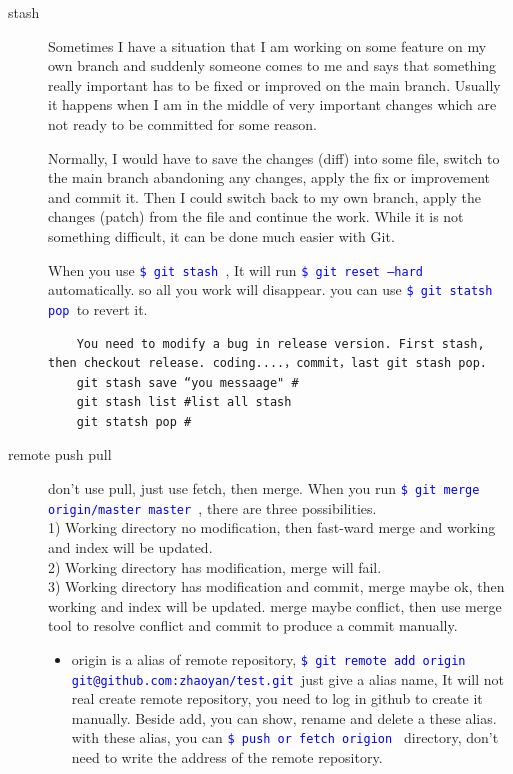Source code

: \documentclass[a4paper,12pt,twoside]{book}
\newcommand{\linuxcommand}[1]{\texttt{\textcolor{blue}{\$ #1 \Pisymbol{psy}{191}}}}
\begin{document}
\begin{description}
\item[stash]
 Sometimes I have a situation that I am working on some feature on my own branch and suddenly someone
    comes to me and says that something really important has to be fixed or improved on the main branch.
    Usually it happens when I am in the middle of very important changes which are not ready to be committed
    for some reason. \par

Normally, I would have to save the changes (diff) into some file, switch to the main branch abandoning any
changes, apply the fix or improvement and commit it. Then I could switch back to my own branch, apply the
changes (patch) from the file and continue the work. While it is not something difficult, it can be done much
easier with Git. \par

When you use \linuxcommand{git stash}, It will run \linuxcommand{git reset --hard} automatically. so all you
work will disappear. you can use \linuxcommand{git statsh pop }to revert it.

    \begin{verbatim}
    You need to modify a bug in release version. First stash, then checkout release. coding....，commit，last git stash pop.
    git stash save “you messaage" #
    git stash list #list all stash
    git statsh pop #
    \end{verbatim}


\item[remote push pull] don't use pull, just use fetch, then merge. 
When you run \linuxcommand{git merge origin/master master}, there are three possibilities. \\
1) Working directory no modification, then fast-ward merge and working and index will be updated. \\
2) Working directory has modification, merge will fail. \\
3) Working directory has modification and commit, merge maybe ok, then working and index will be updated. merge maybe conflict, then use merge tool to resolve conflict and commit to produce a commit manually. \\

\begin{itemize}
\item origin is a alias of remote repository,  \linuxcommand{git remote add origin
    git@github.com:zhaoyan/test.git}just give a alias name, It will not real create remote repository, you need to
    log in github to create it manually.  Beside add, you can show, rename and delete a these alias. with these
    alias, you can \linuxcommand{push or fetch origion} directory, don't need to write the address of the remote
    repository.


\end{itemize}
\end{description}
\end{document}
----------
= TASK DIRECTIONS =
Find and copy each line of the data where "save" is present.

= COMPLETED TASK =
Normally, I would have to save the changes (diff) into some file, switch to the main branch abandoning any
    git stash save “you messaage" #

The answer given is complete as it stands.